Alguien podría objetar que es muy cómodo «ser sofista»; por ejemplo, yo establezco que está Bien robar, matar y prevaricar, y luego hago todo lo que quiero, seguro de que no va a chocar con mi código personal. «OK», me respondería Protágoras, «si lo consigues no hay problemas». El hecho es que no es fácil convencer a la propia conciencia de que robar y matar se identifican con el Bien. Y aquí se abre la discusión sobre cómo la moral común puede condicionar el relativismo de Protágoras. Estamos de acuerdo en que los jueces somos nosotros mismos, pero también es verdad que nuestro juicio está influido por la moral de los demás. Para los sustentadores de la tesis del Hombre, el de la H mayúscula, Protágoras habría querido decir que el Bien se identifica con el Bien del Hombre en general, y por lo tanto con el Bien de la colectividad. Quizá Protágoras haya dicho una frase así, pero seguro que si lo dijo no lo creía: esto no se avenía con su estilo de pensamiento. ¿Quién sabe? Quizá, llevado a juicio, dijera algo por miedo a Crizia (un ex sofista convertido en uno de los treinta tiranos y, como tal, feroz perseguidor de los ex colegas), pero en el momento de marcharse habría murmurado para sí, como Galileo, «¡no existe ningún hombre en general!».

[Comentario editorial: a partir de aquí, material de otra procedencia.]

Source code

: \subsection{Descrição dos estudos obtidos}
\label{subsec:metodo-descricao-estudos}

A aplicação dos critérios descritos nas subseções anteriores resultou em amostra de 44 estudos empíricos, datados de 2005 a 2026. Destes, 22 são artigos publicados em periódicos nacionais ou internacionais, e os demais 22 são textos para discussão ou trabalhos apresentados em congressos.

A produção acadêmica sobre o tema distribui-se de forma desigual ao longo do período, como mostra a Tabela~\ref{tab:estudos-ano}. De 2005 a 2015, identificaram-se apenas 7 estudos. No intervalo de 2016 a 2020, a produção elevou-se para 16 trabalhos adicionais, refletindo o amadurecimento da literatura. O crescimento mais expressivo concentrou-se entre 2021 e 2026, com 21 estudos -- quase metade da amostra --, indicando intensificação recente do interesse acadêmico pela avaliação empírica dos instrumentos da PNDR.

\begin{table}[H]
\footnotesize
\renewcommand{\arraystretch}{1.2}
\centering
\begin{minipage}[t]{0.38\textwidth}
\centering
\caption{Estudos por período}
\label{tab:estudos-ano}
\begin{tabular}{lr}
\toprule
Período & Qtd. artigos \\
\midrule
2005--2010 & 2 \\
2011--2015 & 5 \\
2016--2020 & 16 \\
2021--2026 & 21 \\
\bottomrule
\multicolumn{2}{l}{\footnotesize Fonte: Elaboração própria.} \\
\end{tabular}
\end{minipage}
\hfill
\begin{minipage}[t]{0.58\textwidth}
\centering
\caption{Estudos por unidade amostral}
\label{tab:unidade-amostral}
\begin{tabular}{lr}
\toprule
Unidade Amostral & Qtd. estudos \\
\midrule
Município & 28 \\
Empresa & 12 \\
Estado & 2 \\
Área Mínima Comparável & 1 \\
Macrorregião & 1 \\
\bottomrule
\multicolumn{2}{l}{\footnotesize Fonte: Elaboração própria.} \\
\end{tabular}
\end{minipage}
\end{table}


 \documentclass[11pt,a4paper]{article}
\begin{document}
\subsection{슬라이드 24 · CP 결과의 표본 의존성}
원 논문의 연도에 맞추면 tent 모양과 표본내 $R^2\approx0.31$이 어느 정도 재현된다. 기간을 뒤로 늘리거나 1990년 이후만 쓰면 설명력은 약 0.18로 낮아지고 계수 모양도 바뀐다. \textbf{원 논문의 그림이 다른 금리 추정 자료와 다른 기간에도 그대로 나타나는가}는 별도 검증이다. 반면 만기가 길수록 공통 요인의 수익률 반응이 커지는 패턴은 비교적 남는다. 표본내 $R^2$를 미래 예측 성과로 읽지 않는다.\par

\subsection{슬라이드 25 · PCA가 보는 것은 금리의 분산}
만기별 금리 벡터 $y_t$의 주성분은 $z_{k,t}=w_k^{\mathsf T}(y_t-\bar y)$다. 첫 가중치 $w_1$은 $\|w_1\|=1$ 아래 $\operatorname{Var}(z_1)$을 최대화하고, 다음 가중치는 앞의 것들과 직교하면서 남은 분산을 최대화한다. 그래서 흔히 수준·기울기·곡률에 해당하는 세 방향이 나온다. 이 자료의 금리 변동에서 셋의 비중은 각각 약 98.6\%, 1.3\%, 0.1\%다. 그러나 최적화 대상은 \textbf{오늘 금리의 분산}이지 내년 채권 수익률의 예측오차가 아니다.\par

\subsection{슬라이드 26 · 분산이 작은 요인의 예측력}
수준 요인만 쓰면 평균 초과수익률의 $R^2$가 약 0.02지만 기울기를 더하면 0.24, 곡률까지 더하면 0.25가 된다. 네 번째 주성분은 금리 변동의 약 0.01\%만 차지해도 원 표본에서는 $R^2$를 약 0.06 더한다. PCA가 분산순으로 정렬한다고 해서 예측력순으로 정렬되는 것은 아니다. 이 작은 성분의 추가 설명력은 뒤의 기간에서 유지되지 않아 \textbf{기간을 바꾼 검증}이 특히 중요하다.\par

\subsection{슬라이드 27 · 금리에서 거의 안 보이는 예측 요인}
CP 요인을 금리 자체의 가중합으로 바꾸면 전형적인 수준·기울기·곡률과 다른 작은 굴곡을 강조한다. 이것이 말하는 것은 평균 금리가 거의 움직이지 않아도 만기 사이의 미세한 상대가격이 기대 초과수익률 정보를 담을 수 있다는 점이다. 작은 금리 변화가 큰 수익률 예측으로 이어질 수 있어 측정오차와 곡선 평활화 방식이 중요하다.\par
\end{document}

En cambio, nosotros, fortalecidos por su eslogan, lo interpretamos como más nos agrada. Estamos convencidos de que somos la medida de todas las cosas, de las que son y de las que no son. Para tener una demostración de ello basta con escuchar la narración del partido Turín-Juventus de dos hinchas rivales: cada uno de ellos, con toda su buena fe, nos contará «su» partido, ignorando los fallos, las injusticias del árbitro y la mala suerte en el juego citados por el otro, y ello debido a la sencillísima razón de que no ha «querido ver» los eventos para él desfavorables. ¿Entonces cuál será la Verdad? Todas y ninguna, como decía Pirandello. La realidad es la que nos inventamos instante por instante. Si el trabajo no nos gusta, leemos un horóscopo y creemos en un futuro mejor. Si nuestra mujer nos deja, nos convencemos de que se ha tenido que ir al extranjero por negocios. Si Italia tiene una deuda de diez billones, olvidamos la noticia y seguimos viviendo como antes, fortalecidos por el hecho de que la crisis económica dura desde siempre y nunca nos ha arrollado.